Normalde insanlar günde ortalama 10 bin defa göz kırpıyor. Bu, uyanık olduğumuz saatleri göz önünde tutarak hesaplandığında yaklaşık olarak dakikada 12 defa göz kırptığımız anlamına geliyor.

Göz kırparken hiçbirimiz farkına bile varmayız. Ama göz yüzeyimiz kuru olursa canımız yanar. Kuruluk hafifse uykumuzu iyi alamamışız gibi bir his, orta şiddetteyse batma, yanma gibi rahatsızlıklar ortaya çıkar. Gözyaşının hiç olmaması daha az görülür ancak görme kaybına kadar gidebilir.

Göz Kuruluğu Ofisteki Başarıyı Etkiliyor

Normalde dakikada 12 defa göz kırptığımız halde, okurken, bilgisayar karşısında, araba kullanırken ve televizyon izlerken göz kırpmayı unutuyor, farkında olmadan ihmal ediyoruz.

Bu sayı dakikada 4-5 kereye iniyor. Bir de ortam klimalı, yani gözyaşını buharlaştıracak, göz yüzeyimizden üfleyerek uzaklaştıracak şekilde havalanıyorsa, o zaman gözyaşımız hızla buharlaşıyor ve göz kırparken kurumuş göz yüzeyi ile göz kapağı birbirine sürtünüyor. Bu da bizim aslında hiç hissetmememiz gereken bir duygu olan göz kapağımızın varlığını, göz kırpmanın yarattığı huzursuzluğu hissetmemize neden oluyor.

Birçok kişi kuru göz belirtilerini yanlış olarak alerjilerle, iklim koşullarıyla ya da basitçe göz zorlanmasıyla açıklıyor. Oysa kitap okuma, bilgisayar kullanma gibi aktivitelerde kuru göz hastaları 3-5 kat fazla problem yaşıyor.
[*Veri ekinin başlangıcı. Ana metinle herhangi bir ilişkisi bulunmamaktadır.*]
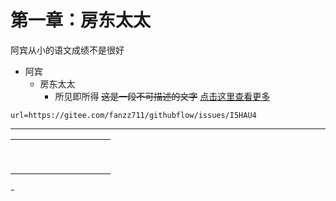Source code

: # 第一章：房东太太

阿宾从小的语文成绩不是很好

* 阿宾
  * 房东太太
    * 所见即所得
      ~~这是一段不可描述的文字~~
      [点击这里查看更多](\[link]\(https://gitee.com/fanzz711/githubflow/issues/I5HAU4\))

```
url=https://gitee.com/fanzz711/githubflow/issues/I5HAU4
```

***

|   |   |   |   |   |   |   |   |   |   |
| - | - | - | - | - | - | - | - | - | - |
|   |   |   |   |   |   |   |   |   |   |
|   |   |   |   |   |   |   |   |   |   |
|   |   |   |   |   |   |   |   |   |   |
|   |   |   |   |   |   |   |   |   |   |
|   |   |   |   |   |   |   |   |   |   |
|   |   |   |   |   |   |   |   |   |   |
|   |   |   |   |   |   |   |   |   |   |
|   |   |   |   |   |   |   |   |   |   |
|   |   |   |   |   |   |   |   |   |   |

\-&#x20;
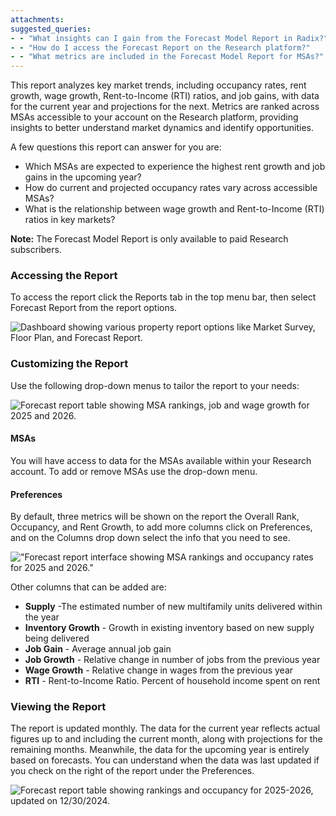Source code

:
 ```yaml
---
attachments: 
suggested_queries:
- - "What insights can I gain from the Forecast Model Report in Radix?"
- - "How do I access the Forecast Report on the Research platform?"
- - "What metrics are included in the Forecast Model Report for MSAs?"
---
```

This report analyzes key market trends, including occupancy rates, rent growth, wage growth, Rent-to-Income (RTI) ratios, and job gains, with data for the current year and projections for the next. Metrics are ranked across MSAs accessible to your account on the Research platform, providing insights to better understand market dynamics and identify opportunities.

A few questions this report can answer for you are:

+ Which MSAs are expected to experience the highest rent growth and job gains in the upcoming year?
+ How do current and projected occupancy rates vary across accessible MSAs?
+ What is the relationship between wage growth and Rent-to-Income (RTI) ratios in key markets?

**Note:** The Forecast Model Report is only available to paid Research subscribers.

### 

### Accessing the Report

To access the report click the Reports tab in the top menu bar, then select Forecast Report from the report options.

![Dashboard showing various property report options like Market Survey, Floor Plan, and Forecast Report.](attachments/36129383570189.png)

### 

### Customizing the Report

Use the following drop-down menus to tailor the report to your needs:

![Forecast report table showing MSA rankings, job and wage growth for 2025 and 2026.](attachments/33847427860621.png)

#### 

#### **MSAs**

You will have access to data for the MSAs available within your Research account. To add or remove MSAs use the drop-down menu.

#### **Preferences**

By default, three metrics will be shown on the report the Overall Rank, Occupancy, and Rent Growth, to add more columns click on Preferences, and on the Columns drop down select the info that you need to see.

!["Forecast report interface showing MSA rankings and occupancy rates for 2025 and 2026."](attachments/33846687757197.png)

Other columns that can be added are:

* **Supply** -The estimated number of new multifamily units delivered within the year
* **Inventory Growth** - Growth in existing inventory based on new supply being delivered
* **Job Gain** - Average annual job gain
* **Job Growth** - Relative change in number of jobs from the previous year
* **Wage Growth** - Relative change in wages from the previous year
* **RTI** - Rent-to-Income Ratio. Percent of household income spent on rent

### 

### Viewing the Report

The report is updated monthly. The data for the current year reflects actual figures up to and including the current month, along with projections for the remaining months. Meanwhile, the data for the upcoming year is entirely based on forecasts. You can understand when the data was last updated if you check on the right of the report under the Preferences.

![Forecast report table showing rankings and occupancy for 2025-2026, updated on 12/30/2024.](attachments/34195099777037.png)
Göz kuruluğu ofiste verimi ve başarıyı da etkileyebilen bir durumdur. Konforumuzu ve yaşam kalitemizi bozan, işyerinde verimi düşüren ve bizi mutsuz eden bir rahatsızlık olarak karşımıza çıkıyor. Tüm bunların altında yatan sebeplerden en önde geleni, kuru göz sendromudur.

Yaşam şartlarını değiştirerek kuru göz bulgularının azalması mümkündür. Göz kuruluğu sorunu yaşayanların bol su içmeleri, gözlerini ovalamamaları, ağır makyaj yapmamaları, sigara ve dumandan uzak durmaları gerekir. Görüşünüzde bulanıklık, gözlerinizde yanma, batma, yorgunluk veya yabancı cisim hissi varsa mutlaka göz doktorunuza başvurmalısınız.

Sayfa içeriği sadece bilgilendirme amaçlıdır, tanı ve tedavi için mutlaka doktorunuza başvurunuz.